WHAT YOU NEED TO DO>
What is wanted is the full listing, word for word, without its pictures.

RECORDS TO USE>
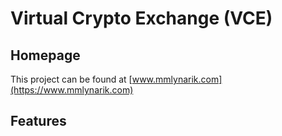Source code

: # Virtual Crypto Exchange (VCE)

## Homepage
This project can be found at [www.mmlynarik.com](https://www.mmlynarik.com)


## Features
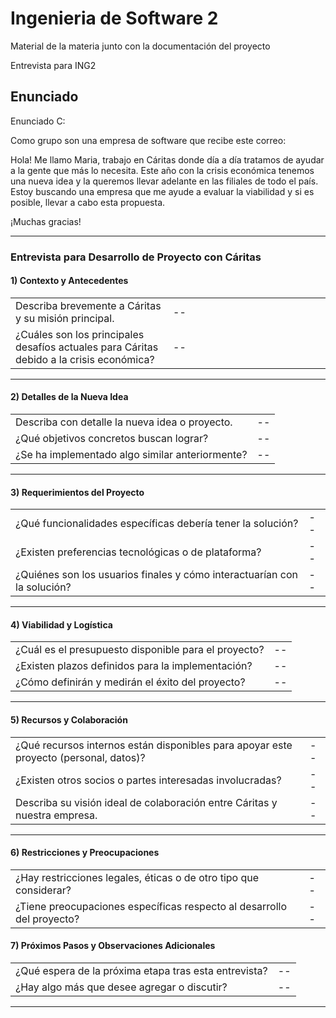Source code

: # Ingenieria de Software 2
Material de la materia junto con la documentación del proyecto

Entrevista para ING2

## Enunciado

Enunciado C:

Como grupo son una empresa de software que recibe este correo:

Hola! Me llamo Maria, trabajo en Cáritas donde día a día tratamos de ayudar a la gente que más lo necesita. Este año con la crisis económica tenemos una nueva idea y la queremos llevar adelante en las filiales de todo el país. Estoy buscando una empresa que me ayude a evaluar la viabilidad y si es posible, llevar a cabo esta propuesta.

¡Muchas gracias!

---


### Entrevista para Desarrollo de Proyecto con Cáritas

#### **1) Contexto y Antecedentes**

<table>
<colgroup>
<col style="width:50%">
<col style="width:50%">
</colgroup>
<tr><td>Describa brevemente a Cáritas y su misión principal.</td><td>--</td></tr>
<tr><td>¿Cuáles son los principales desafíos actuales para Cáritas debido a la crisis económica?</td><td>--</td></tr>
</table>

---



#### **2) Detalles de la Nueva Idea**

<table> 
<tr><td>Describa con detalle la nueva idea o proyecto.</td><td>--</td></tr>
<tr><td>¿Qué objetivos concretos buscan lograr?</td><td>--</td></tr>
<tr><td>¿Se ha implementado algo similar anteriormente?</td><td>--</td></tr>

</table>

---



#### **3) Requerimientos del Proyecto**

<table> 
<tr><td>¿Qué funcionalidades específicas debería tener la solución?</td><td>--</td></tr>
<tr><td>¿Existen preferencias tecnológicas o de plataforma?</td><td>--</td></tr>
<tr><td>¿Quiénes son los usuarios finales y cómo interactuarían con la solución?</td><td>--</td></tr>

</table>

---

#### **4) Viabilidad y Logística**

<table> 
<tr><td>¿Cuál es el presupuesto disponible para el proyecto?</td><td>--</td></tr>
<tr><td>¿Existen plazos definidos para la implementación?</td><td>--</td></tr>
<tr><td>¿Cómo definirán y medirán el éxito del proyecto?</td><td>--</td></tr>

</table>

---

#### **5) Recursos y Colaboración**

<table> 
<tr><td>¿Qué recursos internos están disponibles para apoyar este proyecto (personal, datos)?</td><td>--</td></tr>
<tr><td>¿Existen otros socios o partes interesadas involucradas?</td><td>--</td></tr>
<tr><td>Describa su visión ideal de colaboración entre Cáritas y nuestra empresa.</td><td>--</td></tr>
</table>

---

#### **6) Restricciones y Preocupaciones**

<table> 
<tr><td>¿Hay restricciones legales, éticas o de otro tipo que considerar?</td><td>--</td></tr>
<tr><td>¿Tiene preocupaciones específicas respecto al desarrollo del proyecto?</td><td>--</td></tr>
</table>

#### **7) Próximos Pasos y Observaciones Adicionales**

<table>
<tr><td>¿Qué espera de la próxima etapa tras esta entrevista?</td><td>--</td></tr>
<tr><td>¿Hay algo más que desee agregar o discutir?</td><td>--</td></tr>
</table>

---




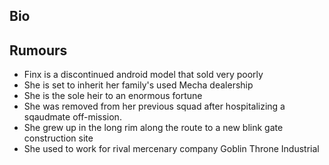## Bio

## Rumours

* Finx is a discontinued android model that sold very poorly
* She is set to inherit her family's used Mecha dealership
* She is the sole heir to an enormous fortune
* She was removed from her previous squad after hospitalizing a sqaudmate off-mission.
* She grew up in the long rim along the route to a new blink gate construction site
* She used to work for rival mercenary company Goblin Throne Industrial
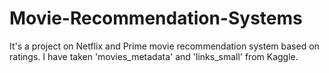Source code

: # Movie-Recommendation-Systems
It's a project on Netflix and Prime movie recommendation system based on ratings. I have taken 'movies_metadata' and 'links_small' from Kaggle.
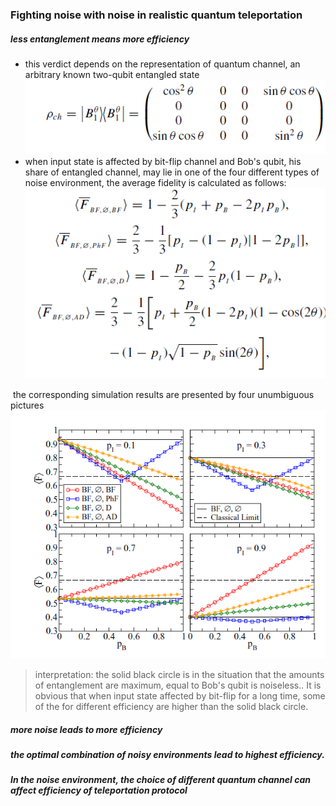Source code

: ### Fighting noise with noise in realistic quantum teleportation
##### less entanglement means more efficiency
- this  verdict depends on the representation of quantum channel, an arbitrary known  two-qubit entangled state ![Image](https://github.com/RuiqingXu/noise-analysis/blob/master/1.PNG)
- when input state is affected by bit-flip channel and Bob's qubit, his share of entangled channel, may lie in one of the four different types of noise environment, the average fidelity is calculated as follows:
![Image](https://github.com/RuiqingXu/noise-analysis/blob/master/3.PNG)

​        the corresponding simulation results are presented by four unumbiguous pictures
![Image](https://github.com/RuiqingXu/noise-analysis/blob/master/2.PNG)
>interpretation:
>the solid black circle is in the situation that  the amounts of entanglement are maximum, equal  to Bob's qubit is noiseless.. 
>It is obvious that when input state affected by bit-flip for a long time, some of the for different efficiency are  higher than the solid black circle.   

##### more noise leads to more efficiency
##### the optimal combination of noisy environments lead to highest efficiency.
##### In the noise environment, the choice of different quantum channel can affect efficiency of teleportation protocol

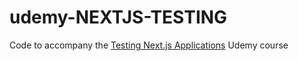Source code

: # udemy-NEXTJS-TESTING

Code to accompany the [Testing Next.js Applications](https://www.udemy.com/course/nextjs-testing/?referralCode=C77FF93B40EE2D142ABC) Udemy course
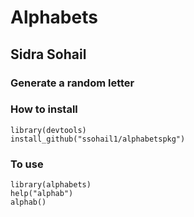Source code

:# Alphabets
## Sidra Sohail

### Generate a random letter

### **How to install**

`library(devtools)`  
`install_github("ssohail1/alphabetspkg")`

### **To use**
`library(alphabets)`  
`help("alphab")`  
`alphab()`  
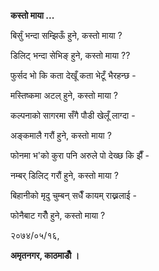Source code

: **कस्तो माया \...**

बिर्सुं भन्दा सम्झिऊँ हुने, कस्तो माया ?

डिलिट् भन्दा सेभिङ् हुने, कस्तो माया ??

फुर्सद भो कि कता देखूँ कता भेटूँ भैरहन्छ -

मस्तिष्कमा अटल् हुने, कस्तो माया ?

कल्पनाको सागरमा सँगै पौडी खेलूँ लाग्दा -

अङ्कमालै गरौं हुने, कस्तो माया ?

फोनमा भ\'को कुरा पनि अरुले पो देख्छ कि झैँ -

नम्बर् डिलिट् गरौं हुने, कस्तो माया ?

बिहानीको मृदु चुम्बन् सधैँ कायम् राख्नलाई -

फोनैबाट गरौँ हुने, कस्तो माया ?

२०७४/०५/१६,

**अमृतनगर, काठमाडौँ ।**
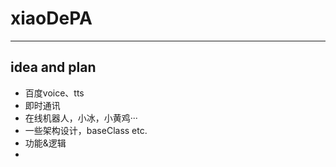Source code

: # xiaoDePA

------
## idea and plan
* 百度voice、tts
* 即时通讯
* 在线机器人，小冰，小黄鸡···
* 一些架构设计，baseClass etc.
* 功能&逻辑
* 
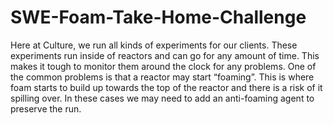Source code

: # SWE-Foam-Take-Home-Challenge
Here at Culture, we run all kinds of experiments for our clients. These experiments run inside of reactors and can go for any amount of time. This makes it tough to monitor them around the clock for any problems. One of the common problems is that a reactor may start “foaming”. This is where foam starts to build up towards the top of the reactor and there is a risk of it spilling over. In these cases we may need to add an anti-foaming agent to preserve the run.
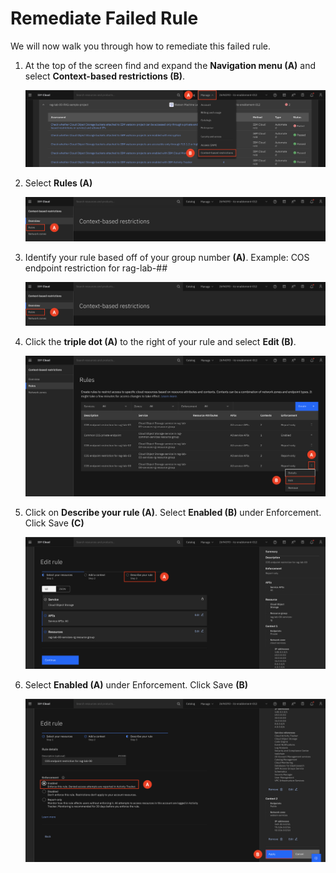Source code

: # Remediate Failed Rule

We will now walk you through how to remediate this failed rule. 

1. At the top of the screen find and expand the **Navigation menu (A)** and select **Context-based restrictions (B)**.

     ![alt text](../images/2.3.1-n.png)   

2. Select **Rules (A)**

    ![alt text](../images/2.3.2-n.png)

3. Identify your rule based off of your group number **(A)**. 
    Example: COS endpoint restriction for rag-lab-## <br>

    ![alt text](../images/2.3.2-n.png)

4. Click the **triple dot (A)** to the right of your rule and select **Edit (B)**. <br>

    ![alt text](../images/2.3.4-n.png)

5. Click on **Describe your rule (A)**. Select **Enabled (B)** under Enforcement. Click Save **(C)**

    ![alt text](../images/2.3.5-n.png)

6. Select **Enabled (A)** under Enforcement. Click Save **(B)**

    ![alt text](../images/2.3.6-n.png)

YOUR RESPONSE>
Source code

: # Virtual Crypto Exchange (VCE)

## Homepage
This project can be found at [www.mmlynarik.com](https://www.mmlynarik.com)


## Features
Source code

: # Ingenieria de Software 2
Material de la materia junto con la documentación del proyecto

Entrevista para ING2

## Enunciado

Enunciado C:

Como grupo son una empresa de software que recibe este correo:

Hola! Me llamo Maria, trabajo en Cáritas donde día a día tratamos de ayudar a la gente que más lo necesita. Este año con la crisis económica tenemos una nueva idea y la queremos llevar adelante en las filiales de todo el país. Estoy buscando una empresa que me ayude a evaluar la viabilidad y si es posible, llevar a cabo esta propuesta.

¡Muchas gracias!

---


### Entrevista para Desarrollo de Proyecto con Cáritas

#### **1) Contexto y Antecedentes**

<table>
<colgroup>
<col style="width:50%">
<col style="width:50%">
</colgroup>
<tr><td>Describa brevemente a Cáritas y su misión principal.</td><td>--</td></tr>
<tr><td>¿Cuáles son los principales desafíos actuales para Cáritas debido a la crisis económica?</td><td>--</td></tr>
</table>

---



#### **2) Detalles de la Nueva Idea**

<table> 
<tr><td>Describa con detalle la nueva idea o proyecto.</td><td>--</td></tr>
<tr><td>¿Qué objetivos concretos buscan lograr?</td><td>--</td></tr>
<tr><td>¿Se ha implementado algo similar anteriormente?</td><td>--</td></tr>

</table>

---



#### **3) Requerimientos del Proyecto**

<table> 
<tr><td>¿Qué funcionalidades específicas debería tener la solución?</td><td>--</td></tr>
<tr><td>¿Existen preferencias tecnológicas o de plataforma?</td><td>--</td></tr>
<tr><td>¿Quiénes son los usuarios finales y cómo interactuarían con la solución?</td><td>--</td></tr>

</table>

---

#### **4) Viabilidad y Logística**

<table> 
<tr><td>¿Cuál es el presupuesto disponible para el proyecto?</td><td>--</td></tr>
<tr><td>¿Existen plazos definidos para la implementación?</td><td>--</td></tr>
<tr><td>¿Cómo definirán y medirán el éxito del proyecto?</td><td>--</td></tr>

</table>

---

#### **5) Recursos y Colaboración**

<table> 
<tr><td>¿Qué recursos internos están disponibles para apoyar este proyecto (personal, datos)?</td><td>--</td></tr>
<tr><td>¿Existen otros socios o partes interesadas involucradas?</td><td>--</td></tr>
<tr><td>Describa su visión ideal de colaboración entre Cáritas y nuestra empresa.</td><td>--</td></tr>
</table>

---

#### **6) Restricciones y Preocupaciones**

<table> 
<tr><td>¿Hay restricciones legales, éticas o de otro tipo que considerar?</td><td>--</td></tr>
<tr><td>¿Tiene preocupaciones específicas respecto al desarrollo del proyecto?</td><td>--</td></tr>
</table>

#### **7) Próximos Pasos y Observaciones Adicionales**

<table>
<tr><td>¿Qué espera de la próxima etapa tras esta entrevista?</td><td>--</td></tr>
<tr><td>¿Hay algo más que desee agregar o discutir?</td><td>--</td></tr>
</table>

---




## Bio

## Rumours

* Finx is a discontinued android model that sold very poorly
* She is set to inherit her family's used Mecha dealership
* She is the sole heir to an enormous fortune
* She was removed from her previous squad after hospitalizing a sqaudmate off-mission.
* She grew up in the long rim along the route to a new blink gate construction site
* She used to work for rival mercenary company Goblin Throne Industrial
Source code

: # Movie-Recommendation-Systems
It's a project on Netflix and Prime movie recommendation system based on ratings. I have taken 'movies_metadata' and 'links_small' from Kaggle.
Source code

: ### Fighting noise with noise in realistic quantum teleportation
##### less entanglement means more efficiency
- this  verdict depends on the representation of quantum channel, an arbitrary known  two-qubit entangled state ![Image](https://github.com/RuiqingXu/noise-analysis/blob/master/1.PNG)
- when input state is affected by bit-flip channel and Bob's qubit, his share of entangled channel, may lie in one of the four different types of noise environment, the average fidelity is calculated as follows:
![Image](https://github.com/RuiqingXu/noise-analysis/blob/master/3.PNG)

​        the corresponding simulation results are presented by four unumbiguous pictures
![Image](https://github.com/RuiqingXu/noise-analysis/blob/master/2.PNG)
>interpretation:
>the solid black circle is in the situation that  the amounts of entanglement are maximum, equal  to Bob's qubit is noiseless.. 
>It is obvious that when input state affected by bit-flip for a long time, some of the for different efficiency are  higher than the solid black circle.   

##### more noise leads to more efficiency
##### the optimal combination of noisy environments lead to highest efficiency.
##### In the noise environment, the choice of different quantum channel can affect efficiency of teleportation protocol

Source code

: # udemy-NEXTJS-TESTING

Code to accompany the [Testing Next.js Applications](https://www.udemy.com/course/nextjs-testing/?referralCode=C77FF93B40EE2D142ABC) Udemy course
Source code

:# Alphabets
## Sidra Sohail

### Generate a random letter

### **How to install**

`library(devtools)`  
`install_github("ssohail1/alphabetspkg")`

### **To use**
`library(alphabets)`  
`help("alphab")`  
`alphab()`  
Source code

: **कस्तो माया \...**

बिर्सुं भन्दा सम्झिऊँ हुने, कस्तो माया ?

डिलिट् भन्दा सेभिङ् हुने, कस्तो माया ??

फुर्सद भो कि कता देखूँ कता भेटूँ भैरहन्छ -

मस्तिष्कमा अटल् हुने, कस्तो माया ?

कल्पनाको सागरमा सँगै पौडी खेलूँ लाग्दा -

अङ्कमालै गरौं हुने, कस्तो माया ?

फोनमा भ\'को कुरा पनि अरुले पो देख्छ कि झैँ -

नम्बर् डिलिट् गरौं हुने, कस्तो माया ?

बिहानीको मृदु चुम्बन् सधैँ कायम् राख्नलाई -

फोनैबाट गरौँ हुने, कस्तो माया ?

२०७४/०५/१६,

**अमृतनगर, काठमाडौँ ।**
Source code

: # xiaoDePA

------
## idea and plan
* 百度voice、tts
* 即时通讯
* 在线机器人，小冰，小黄鸡···
* 一些架构设计，baseClass etc.
* 功能&逻辑
* 
Source code

: # SWE-Foam-Take-Home-Challenge
Here at Culture, we run all kinds of experiments for our clients. These experiments run inside of reactors and can go for any amount of time. This makes it tough to monitor them around the clock for any problems. One of the common problems is that a reactor may start “foaming”. This is where foam starts to build up towards the top of the reactor and there is a risk of it spilling over. In these cases we may need to add an anti-foaming agent to preserve the run.
Source code

: # Remediate Failed Rule

We will now walk you through how to remediate this failed rule. 

1. At the top of the screen find and expand the **Navigation menu (A)** and select **Context-based restrictions (B)**.

     ![alt text](../images/2.3.1-n.png)   

2. Select **Rules (A)**

    ![alt text](../images/2.3.2-n.png)

3. Identify your rule based off of your group number **(A)**. 
    Example: COS endpoint restriction for rag-lab-## <br>

    ![alt text](../images/2.3.2-n.png)

4. Click the **triple dot (A)** to the right of your rule and select **Edit (B)**. <br>

    ![alt text](../images/2.3.4-n.png)

5. Click on **Describe your rule (A)**. Select **Enabled (B)** under Enforcement. Click Save **(C)**

    ![alt text](../images/2.3.5-n.png)

6. Select **Enabled (A)** under Enforcement. Click Save **(B)**

    ![alt text](../images/2.3.6-n.png)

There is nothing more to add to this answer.